BOB GARFIELD: Kennedy and 16 other journalists had been invited to attend the German surrender in France, but were instructed not to report on it. For political reasons, the Allies wanted to delay reports of the surrender in France until a similar ceremony could be held in Berlin, where the Germans also would surrender to the Soviet Union.
Kennedy abided by the embargo initially, but after the Allies extended it another 36 hours he alone filed. The AP’s Tom Curley not only issued his company’s mea culpa, he co-authored the introduction to Kennedy’s new posthumously published memoir. Tom, welcome back to the show.
TOM CURLEY: Bob, it’s good to be with you.
BOB GARFIELD: First of all, is this a part of AP lore?
TOM CURLEY: When I got to AP in 2003, the last book on AP’s history had been completed in 1940. The reason the history had been not updated was because of this incident.
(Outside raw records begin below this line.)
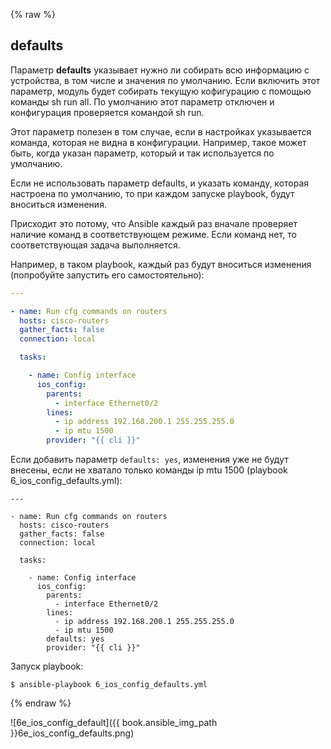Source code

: {% raw %}
## defaults

Параметр __defaults__ указывает нужно ли собирать всю информацию с устройства, в том числе и значения по умолчанию.
Если включить этот параметр, модуль будет собирать текущую кофигурацию с помощью команды sh run all.
По умолчанию этот параметр отключен и конфигурация проверяется командой sh run.

Этот параметр полезен в том случае, если в настройках указывается команда, которая не видна в конфигурации.
Например, такое может быть, когда указан параметр, который и так используется по умолчанию.


Если не использовать параметр defaults, и указать команду, которая настроена по умолчанию, то  при каждом запуске playbook, будут вноситься изменения.

Присходит это потому, что Ansible каждый раз вначале проверяет наличие команд в соответствующем режиме.
Если команд нет, то соответствующая задача выполняется.


Например, в таком playbook, каждый раз будут вноситься изменения (попробуйте запустить его самостоятельно):
```yml
---

- name: Run cfg commands on routers
  hosts: cisco-routers
  gather_facts: false
  connection: local

  tasks:

    - name: Config interface
      ios_config:
        parents:
          - interface Ethernet0/2
        lines:
          - ip address 192.168.200.1 255.255.255.0
          - ip mtu 1500
        provider: "{{ cli }}"
```

Если добавить параметр ```defaults: yes```, изменения уже не будут внесены, если не хватало только команды ip mtu 1500 (playbook 6_ios_config_defaults.yml):
```
---

- name: Run cfg commands on routers
  hosts: cisco-routers
  gather_facts: false
  connection: local

  tasks:

    - name: Config interface
      ios_config:
        parents:
          - interface Ethernet0/2
        lines:
          - ip address 192.168.200.1 255.255.255.0
          - ip mtu 1500
        defaults: yes
        provider: "{{ cli }}"
```

Запуск playbook:
```
$ ansible-playbook 6_ios_config_defaults.yml
```
{% endraw %}

![6e_ios_config_default]({{ book.ansible_img_path }}6e_ios_config_defaults.png)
I was told that it was very ugly and I didn’t want to go there, by some people. But we had to update the history. The people who covered Vietnam for us were beginning to pass away, so we either got to them and interviewed them about AP’s role in the coverage of Vietnam, or we would lose them forever. So the time had come, and we had to move forward.
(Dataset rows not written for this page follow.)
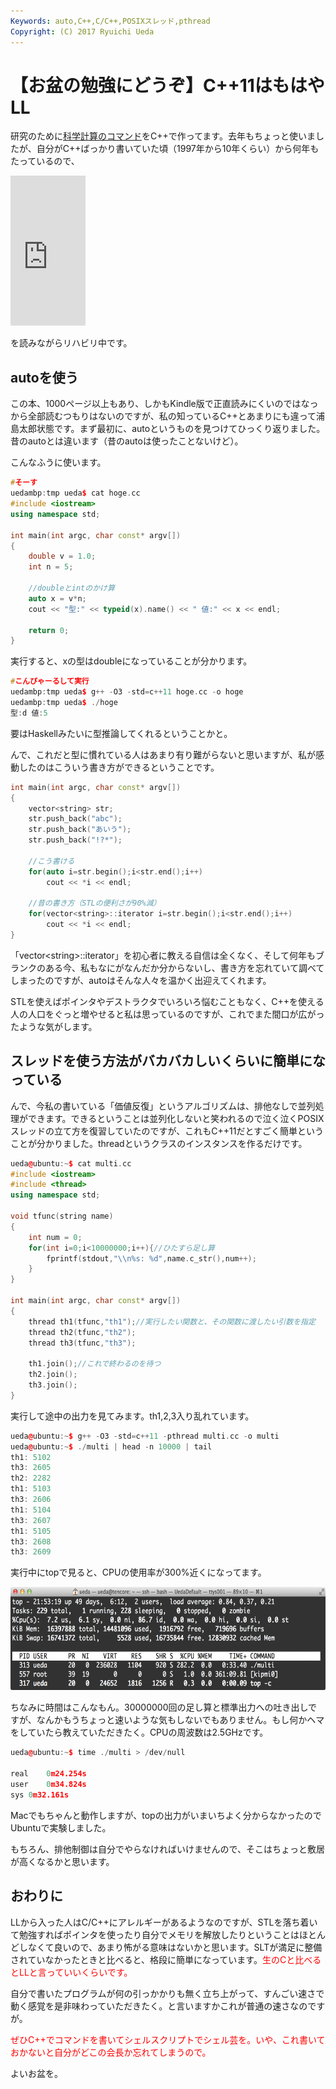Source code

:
 ```yaml
---
Keywords: auto,C++,C/C++,POSIXスレッド,pthread
Copyright: (C) 2017 Ryuichi Ueda
---
```


# 【お盆の勉強にどうぞ】C++11はもはやLL
研究のために<a href="https://github.com/ryuichiueda/DP_TOOL2/tree/master/bin" target="_blank">科学計算のコマンド</a>をC++で作ってます。去年もちょっと使いましたが、自分がC++ばっかり書いていた頃（1997年から10年くらい）から何年もたっているので、

<iframe src="http://rcm-fe.amazon-adsystem.com/e/cm?lt1=_blank&bc1=000000&IS2=1&bg1=FFFFFF&fc1=000000&lc1=0000FF&t=ryuichiueda-22&o=9&p=8&l=as4&m=amazon&f=ifr&ref=ss_til&asins=B00DUW4BMS" style="width:120px;height:240px;" scrolling="no" marginwidth="0" marginheight="0" frameborder="0"></iframe>

を読みながらリハビリ中です。


<h2>autoを使う</h2>

この本、1000ページ以上もあり、しかもKindle版で正直読みにくいのではなっから全部読むつもりはないのですが、私の知っているC++とあまりにも違って浦島太郎状態です。まず最初に、autoというものを見つけてひっくり返りました。昔のautoとは違います（昔のautoは使ったことないけど）。

こんなふうに使います。

```cpp
#そーす
uedambp:tmp ueda$ cat hoge.cc 
#include <iostream>
using namespace std;

int main(int argc, char const* argv[])
{
	double v = 1.0;
	int n = 5;

	//doubleとintのかけ算
	auto x = v*n;
	cout << "型:" << typeid(x).name() << " 値:" << x << endl;

	return 0;
}
```

実行すると、xの型はdoubleになっていることが分かります。

```cpp
#こんぴゃーるして実行
uedambp:tmp ueda$ g++ -O3 -std=c++11 hoge.cc -o hoge
uedambp:tmp ueda$ ./hoge 
型:d 値:5
```

要はHaskellみたいに型推論してくれるということかと。

んで、これだと型に慣れている人はあまり有り難がらないと思いますが、私が感動したのはこういう書き方ができるということです。

```cpp
int main(int argc, char const* argv[])
{
	vector<string> str;
	str.push_back("abc");
	str.push_back("あいう");
	str.push_back("!?*");

	//こう書ける
	for(auto i=str.begin();i<str.end();i++)
		cout << *i << endl;

	//昔の書き方（STLの便利さが90%減）
	for(vector<string>::iterator i=str.begin();i<str.end();i++)
		cout << *i << endl;
}
```

「vector&lt;string&gt;::iterator」を初心者に教える自信は全くなく、そして何年もブランクのある今、私もなにがなんだか分からないし、書き方を忘れていて調べてしまったのですが、autoはそんな人々を温かく出迎えてくれます。

STLを使えばポインタやデストラクタでいろいろ悩むこともなく、C++を使える人の人口をぐっと増やせると私は思っているのですが、これでまた間口が広がったような気がします。

<h2>スレッドを使う方法がバカバカしいくらいに簡単になっている</h2>

んで、今私の書いている「価値反復」というアルゴリズムは、排他なしで並列処理ができます。できるということは並列化しないと笑われるので泣く泣くPOSIXスレッドの立て方を復習していたのですが、これもC++11だとすごく簡単ということが分かりました。threadというクラスのインスタンスを作るだけです。

```cpp
ueda@ubuntu:~$ cat multi.cc 
#include <iostream>
#include <thread>
using namespace std;

void tfunc(string name)
{
	int num = 0;
	for(int i=0;i<10000000;i++){//ひたすら足し算
		fprintf(stdout,"\\n%s: %d",name.c_str(),num++);
	}
}

int main(int argc, char const* argv[])
{
	thread th1(tfunc,"th1");//実行したい関数と、その関数に渡したい引数を指定
	thread th2(tfunc,"th2");
	thread th3(tfunc,"th3");

	th1.join();//これで終わるのを待つ
	th2.join();
	th3.join();
}
```

実行して途中の出力を見てみます。th1,2,3入り乱れています。
```cpp
ueda@ubuntu:~$ g++ -O3 -std=c++11 -pthread multi.cc -o multi
ueda@ubuntu:~$ ./multi | head -n 10000 | tail 
th1: 5102
th3: 2605
th2: 2282
th1: 5103
th3: 2606
th1: 5104
th3: 2607
th1: 5105
th3: 2608
th3: 2609
```

実行中にtopで見ると、CPUの使用率が300%近くになってます。

<a href="スクリーンショット-2014-08-12-21.52.56.png"><img src="スクリーンショット-2014-08-12-21.52.56-1024x271.png" alt="スクリーンショット 2014-08-12 21.52.56" width="625" height="165" class="aligncenter size-large wp-image-3657" /></a>

ちなみに時間はこんなもん。30000000回の足し算と標準出力への吐き出しですが、なんかもうちょっと速いような気もしないでもありません。もし何かヘマをしていたら教えていただきたく。CPUの周波数は2.5GHzです。

```cpp
ueda@ubuntu:~$ time ./multi > /dev/null

real	0m24.254s
user	0m34.824s
sys	0m32.161s
```

Macでもちゃんと動作しますが、topの出力がいまいちよく分からなかったのでUbuntuで実験しました。

もちろん、排他制御は自分でやらなければいけませんので、そこはちょっと敷居が高くなるかと思います。

<h2>おわりに</h2>

LLから入った人はC/C++にアレルギーがあるようなのですが、STLを落ち着いて勉強すればポインタを使ったり自分でメモリを解放したりということはほとんどしなくて良いので、あまり怖がる意味はないかと思います。SLTが満足に整備されていなかったときと比べると、格段に簡単になっています。<span style="color:red">生のCと比べるとLLと言っていいくらいです。</span>

自分で書いたプログラムが何の引っかかりも無く立ち上がって、すんごい速さで動く感覚を是非味わっていただきたく。と言いますかこれが普通の速さなのですが。

<span style="color:red">ぜひC++でコマンドを書いてシェルスクリプトでシェル芸を。いや、これ書いておかないと自分がどこの会長か忘れてしまうので。</span>


よいお盆を。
BOB GARFIELD: Truth and reconciliation.
TOM CURLEY: Amen.
BOB GARFIELD: Let’s go back to 1945. Kennedy was witness to the surrender and held off for a while, like the other reporters did, but finally, as a matter of conscience, said, no, this story must be reported. What was at stake?
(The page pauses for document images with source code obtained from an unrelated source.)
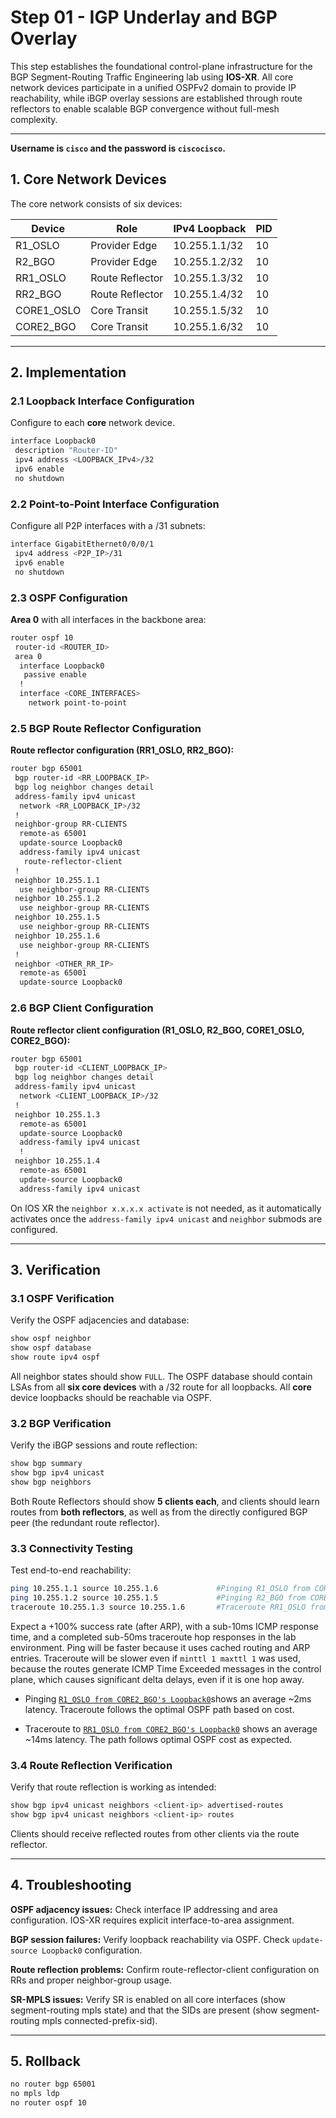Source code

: # Step 01 - IGP Underlay and BGP Overlay

This step establishes the foundational control-plane infrastructure for the BGP Segment-Routing Traffic Engineering lab using **IOS-XR**. All core network devices participate in a unified OSPFv2 domain to provide IP reachability, while iBGP overlay sessions are established through route reflectors to enable scalable BGP convergence without full-mesh complexity.

---

**Username is `cisco` and the password is `ciscocisco`.**

## 1. Core Network Devices

The core network consists of six devices:

| Device      | Role                | IPv4 Loopback | PID |
|-------------|---------------------|---------------|-----|
| R1_OSLO     | Provider Edge       | 10.255.1.1/32 | 10  |
| R2_BGO      | Provider Edge       | 10.255.1.2/32 | 10  |
| RR1_OSLO    | Route Reflector     | 10.255.1.3/32 | 10  |
| RR2_BGO     | Route Reflector     | 10.255.1.4/32 | 10  |
| CORE1_OSLO  | Core Transit        | 10.255.1.5/32 | 10  |
| CORE2_BGO   | Core Transit        | 10.255.1.6/32 | 10  |

---

## 2. Implementation

### 2.1 Loopback Interface Configuration

Configure to each **core** network device.

```bash
interface Loopback0
 description "Router-ID"
 ipv4 address <LOOPBACK_IPv4>/32
 ipv6 enable
 no shutdown
```

### 2.2 Point-to-Point Interface Configuration

Configure all P2P interfaces with a /31 subnets:

```bash
interface GigabitEthernet0/0/0/1
 ipv4 address <P2P_IP>/31
 ipv6 enable
 no shutdown
```

### 2.3 OSPF Configuration

**Area 0** with all interfaces in the backbone area:

```bash
router ospf 10
 router-id <ROUTER_ID>
 area 0
  interface Loopback0
   passive enable
  !
  interface <CORE_INTERFACES>
    network point-to-point
```

### 2.5 BGP Route Reflector Configuration

**Route reflector configuration (RR1_OSLO, RR2_BGO):**

```bash
router bgp 65001
 bgp router-id <RR_LOOPBACK_IP>
 bgp log neighbor changes detail
 address-family ipv4 unicast
  network <RR_LOOPBACK_IP>/32
 !
 neighbor-group RR-CLIENTS
  remote-as 65001
  update-source Loopback0
  address-family ipv4 unicast
   route-reflector-client
 !
 neighbor 10.255.1.1
  use neighbor-group RR-CLIENTS
 neighbor 10.255.1.2
  use neighbor-group RR-CLIENTS
 neighbor 10.255.1.5
  use neighbor-group RR-CLIENTS
 neighbor 10.255.1.6
  use neighbor-group RR-CLIENTS
 !
 neighbor <OTHER_RR_IP>
  remote-as 65001
  update-source Loopback0
```

### 2.6 BGP Client Configuration

**Route reflector client configuration (R1_OSLO, R2_BGO, CORE1_OSLO, CORE2_BGO):**

```bash
router bgp 65001
 bgp router-id <CLIENT_LOOPBACK_IP>
 bgp log neighbor changes detail
 address-family ipv4 unicast
  network <CLIENT_LOOPBACK_IP>/32
 !
 neighbor 10.255.1.3
  remote-as 65001
  update-source Loopback0
  address-family ipv4 unicast
  !
 neighbor 10.255.1.4
  remote-as 65001
  update-source Loopback0
  address-family ipv4 unicast
```

On IOS XR the `neighbor x.x.x.x activate` is not needed, as it automatically activates once the `address-family ipv4 unicast` and `neighbor` submods are configured.

---

## 3. Verification

### 3.1 OSPF Verification

Verify the OSPF adjacencies and database:
```bash
show ospf neighbor
show ospf database
show route ipv4 ospf
```

All neighbor states should show `FULL`. The OSPF database should contain LSAs from all **six core devices** with a /32 route for all loopbacks. All **core** device loopbacks should be reachable via OSPF.

### 3.2 BGP Verification

Verify the iBGP sessions and route reflection:

```bash
show bgp summary
show bgp ipv4 unicast
show bgp neighbors
```

Both Route Reflectors should show **5 clients each**, and clients should learn routes from **both reflectors**, as well as from the directly configured BGP peer (the redundant route reflector).

### 3.3 Connectivity Testing

Test end-to-end reachability:
```bash
ping 10.255.1.1 source 10.255.1.6             #Pinging R1_OSLO from CORE2_BGO Lo0
ping 10.255.1.2 source 10.255.1.5             #Pinging R2_BGO from CORE1_OSLO Lo0
traceroute 10.255.1.3 source 10.255.1.6       #Traceroute RR1_OSLO from CORE2_BGO
```

Expect a +100% success rate (after ARP), with a sub-10ms ICMP response time, and a completed sub-50ms traceroute hop responses in the lab environment. Ping will be faster because it uses cached routing and ARP entries. Traceroute will be slower even if `minttl 1 maxttl 1` was used, because the routes generate ICMP Time Exceeded messages in the control plane, which causes significant delta delays, even if it is one hop away.

- Pinging [`R1_OSLO from CORE2_BGO's Loopback0`](/wireshark/Step01-CORE2_BGO-to-R1_OSLO-ICMP.pcap)shows an average ~2ms latency. Traceroute follows the optimal OSPF path based on cost.

- Traceroute to [`RR1_OSLO from CORE2_BGO's Loopback0`](/wireshark/Step01-RR1_OSLO-to-CORE2_BGO-TRACEROUTE.pcap) shows an average ~14ms latency. The path follows optimal OSPF cost as expected.

### 3.4 Route Reflection Verification

Verify that route reflection is working as intended:
```bash
show bgp ipv4 unicast neighbors <client-ip> advertised-routes
show bgp ipv4 unicast neighbors <client-ip> routes
```

Clients should receive reflected routes from other clients via the route reflector.

---

## 4. Troubleshooting

**OSPF adjacency issues:** Check interface IP addressing and area configuration. IOS-XR requires explicit interface-to-area assignment.

**BGP session failures:** Verify loopback reachability via OSPF. Check `update-source Loopback0` configuration.

**Route reflection problems:** Confirm route-reflector-client configuration on RRs and proper neighbor-group usage.

**SR-MPLS issues:** Verify SR is enabled on all core interfaces (show segment-routing mpls state) and that the SIDs are present (show segment-routing mpls connected-prefix-sid).

---

## 5. Rollback

```bash
no router bgp 65001
no mpls ldp
no router ospf 10
```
TOM CURLEY: People’s lives were at stake. If the news doesn’t go out, the soldiers keep killing each other. By delaying publication 18, 20 hours people were dying; the battles continued in a couple of places around Europe.
BOB GARFIELD: If his top management was prepared to fire him for breaking the embargo, how did his dispatch ever end up on the AP wire, in the first place?
TOM CURLEY: Kennedy made a decision on his own. Now, he was AP’s go-to guy. He was the front line bureau chief, so he got on the phone. He dictated 300 words, and the desk in London waited several minutes and decided to put it out. They were unaware, and there was no way for Kennedy to go to New York and talk to management there. If he had done that, he would have been subjected to the censors, and they would have known and they would have shut down the operation.
BOB GARFIELD: When you went back to the archives, did you discover any kind of useful rationale of management at the time for subjecting Edward Kennedy to – well, to the end of his days, the opprobrium of having been fired for misconduct?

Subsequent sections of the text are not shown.